A. Global City:
The expression Global City was created in 1991, in the works of the Dutch sociologist Saskia Sassen. The concept is applied to the metropolis, which are standards for the international capital in their regions, as cities which went or go through huge transformations to host international events. (The World Cup and the Olympic Games are examples). What are the impacts upon the population in these places and their surroundings; who benefit with those processes?

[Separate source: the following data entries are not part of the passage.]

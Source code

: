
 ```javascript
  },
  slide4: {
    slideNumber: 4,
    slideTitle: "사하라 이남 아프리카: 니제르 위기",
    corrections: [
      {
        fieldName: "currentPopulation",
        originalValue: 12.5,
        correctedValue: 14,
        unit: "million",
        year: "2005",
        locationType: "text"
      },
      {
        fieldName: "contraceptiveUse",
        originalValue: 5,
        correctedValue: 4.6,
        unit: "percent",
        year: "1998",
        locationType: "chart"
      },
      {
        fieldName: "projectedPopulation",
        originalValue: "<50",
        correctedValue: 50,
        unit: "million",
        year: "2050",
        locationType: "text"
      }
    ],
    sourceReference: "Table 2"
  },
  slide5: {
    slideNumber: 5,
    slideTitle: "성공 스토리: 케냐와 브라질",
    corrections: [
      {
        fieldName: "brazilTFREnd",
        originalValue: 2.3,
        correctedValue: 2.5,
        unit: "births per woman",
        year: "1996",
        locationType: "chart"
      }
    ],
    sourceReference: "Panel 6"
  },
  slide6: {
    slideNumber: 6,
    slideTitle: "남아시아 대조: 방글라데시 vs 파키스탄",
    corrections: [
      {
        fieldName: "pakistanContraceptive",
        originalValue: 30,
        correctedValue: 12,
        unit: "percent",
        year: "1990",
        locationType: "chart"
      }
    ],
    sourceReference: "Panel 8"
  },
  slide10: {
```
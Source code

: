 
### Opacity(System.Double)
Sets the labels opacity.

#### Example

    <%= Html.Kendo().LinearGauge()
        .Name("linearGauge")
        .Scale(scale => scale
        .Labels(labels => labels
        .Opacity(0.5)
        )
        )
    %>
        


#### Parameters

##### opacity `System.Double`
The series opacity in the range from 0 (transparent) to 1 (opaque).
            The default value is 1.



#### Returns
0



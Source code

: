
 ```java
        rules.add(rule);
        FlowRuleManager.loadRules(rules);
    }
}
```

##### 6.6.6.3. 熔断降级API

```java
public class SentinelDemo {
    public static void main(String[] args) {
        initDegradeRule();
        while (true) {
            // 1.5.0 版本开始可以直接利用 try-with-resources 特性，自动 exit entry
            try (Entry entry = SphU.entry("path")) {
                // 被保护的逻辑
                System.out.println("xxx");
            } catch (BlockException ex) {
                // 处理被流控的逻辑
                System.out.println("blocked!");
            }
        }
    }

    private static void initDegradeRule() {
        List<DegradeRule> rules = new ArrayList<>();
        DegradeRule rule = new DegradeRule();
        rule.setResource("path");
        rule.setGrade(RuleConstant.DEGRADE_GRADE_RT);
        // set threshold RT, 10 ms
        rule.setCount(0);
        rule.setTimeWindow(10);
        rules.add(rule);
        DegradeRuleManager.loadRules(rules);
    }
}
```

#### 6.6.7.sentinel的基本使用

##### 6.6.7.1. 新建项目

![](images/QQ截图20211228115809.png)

B. Social and environmental conflicts:
A series of changes is produced by the advance of the border in the exploitation of the nature. It affects how people occupy and use the space, which results in the destabilization of relatively autonomous production forms, responsible for the conservation of the biodiversity and environmental resources. Also in the cities, the environmental inequalities become deeper and are connected to the inequalities of class, gender, color and ethnicity. In each country, there have been multiple answers: indigenous population, communities of quilombolas, workers population, youth, small farmers, fishermen and gatherers reinforce and recreate their identities, give a new meaning to their territories and promote the debate on the production model and consumption.
C. Identities and Inequalities:
How does the globalization affect the cultural identities? In a globalized world the exchange of experience among several realities is intensified. Are the opportunities the same for all, despite the differences of origin, color, ethnicity, belief, religion, language, sexual orientation, and, of course, in spite of class? At the same time individuals find more references to build their own identities; purism, racism, intolerance and historical inequalities get stronger. Psychological and practical aspects of the daily life reflect all these things.
D. Big powers:
Multilateral agencies for International Cooperation, multinational companies, sort of traffic, Stock market, how has the capital been articulated throughout the world? Who has decided the destiny of our lives?
E. Alternative media:
Initiatives questioning the news coverage of the mainstream media, presenting an alternative point of view of popular struggles; reports of actions made invisible by the media; also the registration of media initiatives that are communitarian, popular, alternative, free and/or radical in the fight for the communication human right.
F. Art activism:
“The camera movement is a moral issue”, said Godard, the French filmmaker. The artistic languages are related to politics: they are specific ethic universes and are also dedicated to subjects, such as ideology and power. Beyond mere tools for propaganda, many engagement experiences become intense poetic forms. How does art contribute to the reflection on the whole process of economic, cultural, social, political integration due to the globalization?